#### Task item:
Nothing but the lines holding the string "ndnp" should appear in the answer. Copy them from the entries.

-- Exercise inputs follows --

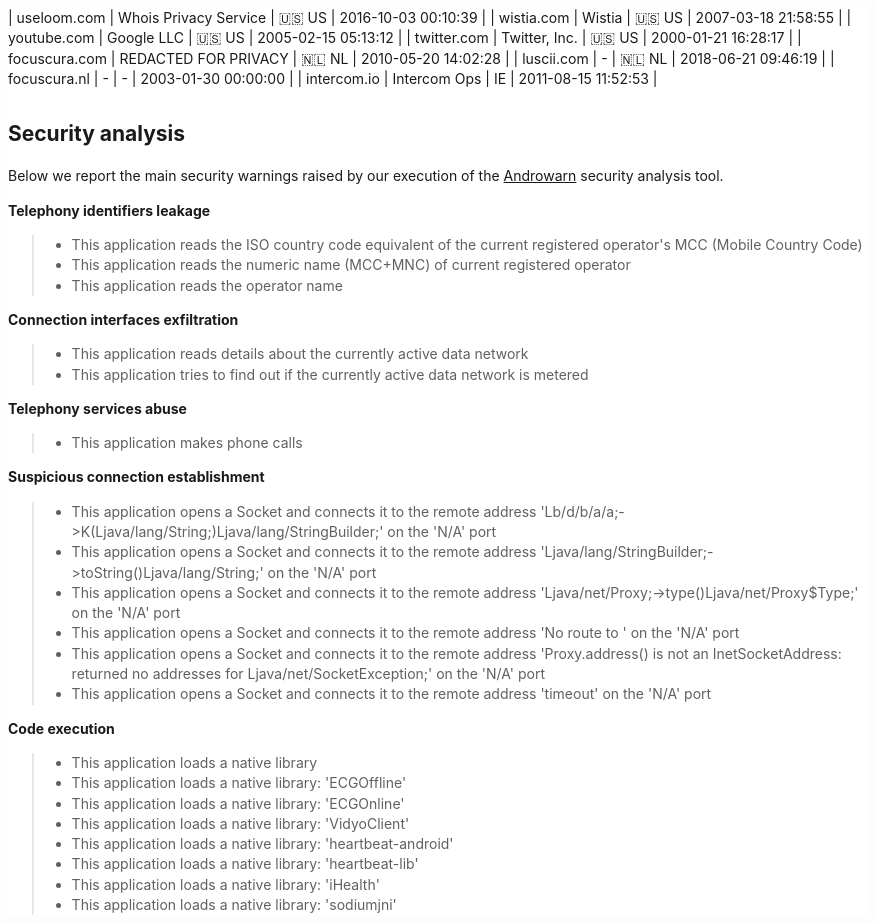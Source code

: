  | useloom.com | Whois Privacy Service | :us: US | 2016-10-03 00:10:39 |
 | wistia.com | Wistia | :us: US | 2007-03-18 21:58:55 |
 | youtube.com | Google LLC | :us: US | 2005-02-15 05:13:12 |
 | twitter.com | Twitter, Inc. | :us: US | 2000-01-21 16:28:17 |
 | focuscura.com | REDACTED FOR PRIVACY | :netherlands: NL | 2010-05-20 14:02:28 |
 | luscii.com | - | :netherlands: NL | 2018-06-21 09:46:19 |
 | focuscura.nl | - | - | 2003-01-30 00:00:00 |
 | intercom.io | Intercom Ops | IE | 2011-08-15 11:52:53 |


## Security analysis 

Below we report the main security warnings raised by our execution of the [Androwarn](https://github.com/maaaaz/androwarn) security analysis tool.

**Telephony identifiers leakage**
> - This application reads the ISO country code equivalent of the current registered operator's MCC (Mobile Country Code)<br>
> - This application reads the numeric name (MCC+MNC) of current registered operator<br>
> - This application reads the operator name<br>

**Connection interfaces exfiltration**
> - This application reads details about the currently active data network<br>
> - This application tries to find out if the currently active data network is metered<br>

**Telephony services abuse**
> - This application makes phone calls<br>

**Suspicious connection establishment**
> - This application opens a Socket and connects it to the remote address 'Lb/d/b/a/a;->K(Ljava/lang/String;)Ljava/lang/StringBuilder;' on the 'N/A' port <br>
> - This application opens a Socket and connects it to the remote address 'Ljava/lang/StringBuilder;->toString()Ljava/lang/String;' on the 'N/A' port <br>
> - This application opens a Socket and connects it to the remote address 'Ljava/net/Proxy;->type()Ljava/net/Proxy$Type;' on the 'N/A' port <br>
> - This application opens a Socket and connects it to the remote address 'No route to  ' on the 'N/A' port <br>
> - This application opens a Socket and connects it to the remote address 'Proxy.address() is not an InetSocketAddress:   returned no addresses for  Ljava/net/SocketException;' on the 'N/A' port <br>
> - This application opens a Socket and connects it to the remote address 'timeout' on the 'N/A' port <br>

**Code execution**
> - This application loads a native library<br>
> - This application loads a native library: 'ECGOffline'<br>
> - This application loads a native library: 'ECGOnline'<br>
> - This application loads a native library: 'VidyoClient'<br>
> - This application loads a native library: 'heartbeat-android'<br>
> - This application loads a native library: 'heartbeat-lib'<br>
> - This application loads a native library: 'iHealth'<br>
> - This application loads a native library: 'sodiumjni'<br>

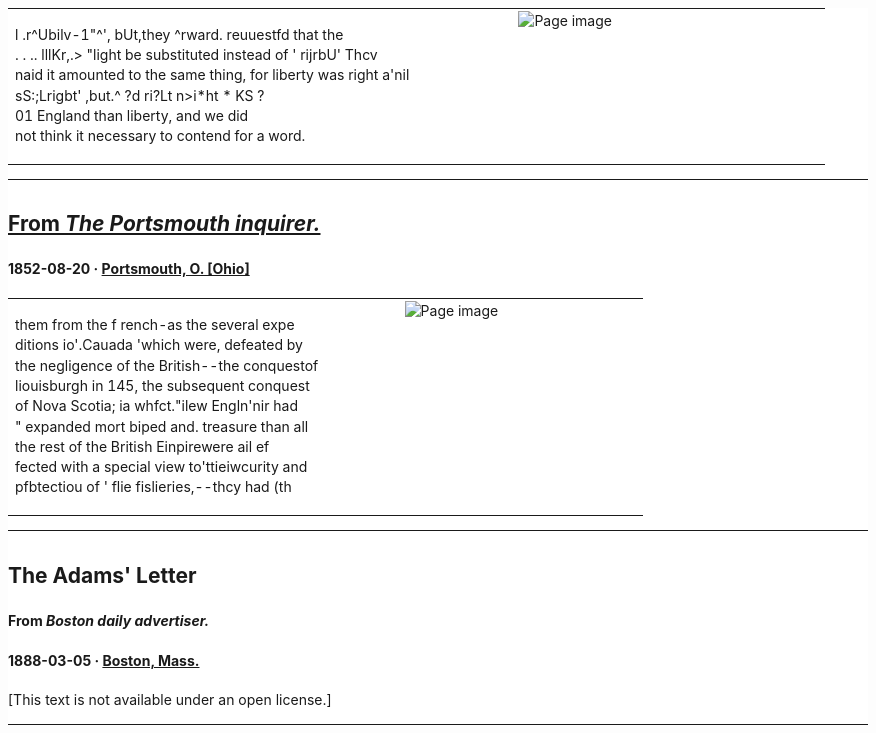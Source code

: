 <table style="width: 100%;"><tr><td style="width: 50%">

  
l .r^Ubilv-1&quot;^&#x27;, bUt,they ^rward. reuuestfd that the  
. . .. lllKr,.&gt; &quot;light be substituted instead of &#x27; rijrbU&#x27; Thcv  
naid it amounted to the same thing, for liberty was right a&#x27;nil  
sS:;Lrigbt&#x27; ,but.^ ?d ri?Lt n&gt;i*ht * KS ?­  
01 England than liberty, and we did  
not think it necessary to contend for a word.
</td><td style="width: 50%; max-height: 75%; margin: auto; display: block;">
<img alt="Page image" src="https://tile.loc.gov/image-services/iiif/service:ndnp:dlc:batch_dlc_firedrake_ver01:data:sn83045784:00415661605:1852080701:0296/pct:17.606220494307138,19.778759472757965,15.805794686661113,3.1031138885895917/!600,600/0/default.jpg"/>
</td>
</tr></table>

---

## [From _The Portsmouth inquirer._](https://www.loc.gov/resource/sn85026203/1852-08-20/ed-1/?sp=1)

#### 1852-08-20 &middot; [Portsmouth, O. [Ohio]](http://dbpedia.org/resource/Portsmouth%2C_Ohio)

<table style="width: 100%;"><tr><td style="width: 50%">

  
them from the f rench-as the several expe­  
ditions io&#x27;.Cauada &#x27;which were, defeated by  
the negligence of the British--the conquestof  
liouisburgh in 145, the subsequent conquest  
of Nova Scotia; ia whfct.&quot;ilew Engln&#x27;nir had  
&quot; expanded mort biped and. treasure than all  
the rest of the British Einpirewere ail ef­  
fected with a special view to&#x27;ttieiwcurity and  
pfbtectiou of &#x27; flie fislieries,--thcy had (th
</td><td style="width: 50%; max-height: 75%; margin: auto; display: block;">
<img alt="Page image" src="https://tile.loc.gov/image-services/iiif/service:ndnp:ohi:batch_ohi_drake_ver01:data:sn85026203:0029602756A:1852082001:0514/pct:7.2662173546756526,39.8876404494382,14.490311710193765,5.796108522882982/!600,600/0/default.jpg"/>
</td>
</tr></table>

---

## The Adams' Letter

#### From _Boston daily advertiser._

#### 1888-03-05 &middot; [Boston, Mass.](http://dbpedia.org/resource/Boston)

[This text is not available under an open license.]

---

-- Exercise inputs concluded --

#### Response to this exercise:
<img alt="Page image" src="https://tile.loc.gov/image-services/iiif/service:ndnp:dlc:batch_dlc_firedrake_ver01:data:sn83045784:00415661605:1852080701:0296/pct:17.606220494307138,19.778759472757965,15.805794686661113,3.1031138885895917/!600,600/0/default.jpg"/>
<img alt="Page image" src="https://tile.loc.gov/image-services/iiif/service:ndnp:ohi:batch_ohi_drake_ver01:data:sn85026203:0029602756A:1852082001:0514/pct:7.2662173546756526,39.8876404494382,14.490311710193765,5.796108522882982/!600,600/0/default.jpg"/>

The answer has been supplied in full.